What you will do :: All entries should be copied exactly, none left out.

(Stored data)

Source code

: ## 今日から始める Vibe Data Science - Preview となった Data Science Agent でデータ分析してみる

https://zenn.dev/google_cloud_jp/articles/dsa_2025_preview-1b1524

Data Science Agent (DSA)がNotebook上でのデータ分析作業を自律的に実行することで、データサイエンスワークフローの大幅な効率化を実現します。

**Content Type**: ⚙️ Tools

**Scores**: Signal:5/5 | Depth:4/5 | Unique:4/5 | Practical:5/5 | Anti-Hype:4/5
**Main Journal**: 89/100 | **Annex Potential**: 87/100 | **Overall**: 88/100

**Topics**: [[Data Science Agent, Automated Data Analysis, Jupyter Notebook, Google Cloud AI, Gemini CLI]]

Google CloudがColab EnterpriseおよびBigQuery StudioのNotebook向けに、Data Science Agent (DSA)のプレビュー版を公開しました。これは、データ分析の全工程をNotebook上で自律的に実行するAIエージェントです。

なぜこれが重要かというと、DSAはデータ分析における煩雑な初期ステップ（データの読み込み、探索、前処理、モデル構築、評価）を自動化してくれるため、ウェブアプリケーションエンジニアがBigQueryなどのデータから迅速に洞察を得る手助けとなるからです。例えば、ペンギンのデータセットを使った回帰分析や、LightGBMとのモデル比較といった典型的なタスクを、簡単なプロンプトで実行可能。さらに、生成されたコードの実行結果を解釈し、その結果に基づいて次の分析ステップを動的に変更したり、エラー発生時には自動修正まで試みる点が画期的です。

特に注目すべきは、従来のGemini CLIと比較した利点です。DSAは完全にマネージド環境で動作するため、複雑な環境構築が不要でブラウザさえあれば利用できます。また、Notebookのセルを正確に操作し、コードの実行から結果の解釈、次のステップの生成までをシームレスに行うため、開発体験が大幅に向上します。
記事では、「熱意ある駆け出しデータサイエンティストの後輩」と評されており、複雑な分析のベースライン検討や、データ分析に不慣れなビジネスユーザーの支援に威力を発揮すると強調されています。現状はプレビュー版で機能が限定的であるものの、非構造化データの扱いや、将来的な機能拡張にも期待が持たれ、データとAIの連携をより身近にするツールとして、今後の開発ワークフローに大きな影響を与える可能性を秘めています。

Solution for this task ::
Source code

: ## 今日から始める Vibe Data Science - Preview となった Data Science Agent でデータ分析してみる

https://zenn.dev/google_cloud_jp/articles/dsa_2025_preview-1b1524

Data Science Agent (DSA)がNotebook上でのデータ分析作業を自律的に実行することで、データサイエンスワークフローの大幅な効率化を実現します。

**Content Type**: ⚙️ Tools

**Scores**: Signal:5/5 | Depth:4/5 | Unique:4/5 | Practical:5/5 | Anti-Hype:4/5
**Main Journal**: 89/100 | **Annex Potential**: 87/100 | **Overall**: 88/100

**Topics**: [[Data Science Agent, Automated Data Analysis, Jupyter Notebook, Google Cloud AI, Gemini CLI]]

Google CloudがColab EnterpriseおよびBigQuery StudioのNotebook向けに、Data Science Agent (DSA)のプレビュー版を公開しました。これは、データ分析の全工程をNotebook上で自律的に実行するAIエージェントです。

なぜこれが重要かというと、DSAはデータ分析における煩雑な初期ステップ（データの読み込み、探索、前処理、モデル構築、評価）を自動化してくれるため、ウェブアプリケーションエンジニアがBigQueryなどのデータから迅速に洞察を得る手助けとなるからです。例えば、ペンギンのデータセットを使った回帰分析や、LightGBMとのモデル比較といった典型的なタスクを、簡単なプロンプトで実行可能。さらに、生成されたコードの実行結果を解釈し、その結果に基づいて次の分析ステップを動的に変更したり、エラー発生時には自動修正まで試みる点が画期的です。

特に注目すべきは、従来のGemini CLIと比較した利点です。DSAは完全にマネージド環境で動作するため、複雑な環境構築が不要でブラウザさえあれば利用できます。また、Notebookのセルを正確に操作し、コードの実行から結果の解釈、次のステップの生成までをシームレスに行うため、開発体験が大幅に向上します。
記事では、「熱意ある駆け出しデータサイエンティストの後輩」と評されており、複雑な分析のベースライン検討や、データ分析に不慣れなビジネスユーザーの支援に威力を発揮すると強調されています。現状はプレビュー版で機能が限定的であるものの、非構造化データの扱いや、将来的な機能拡張にも期待が持たれ、データとAIの連携をより身近にするツールとして、今後の開発ワークフローに大きな影響を与える可能性を秘めています。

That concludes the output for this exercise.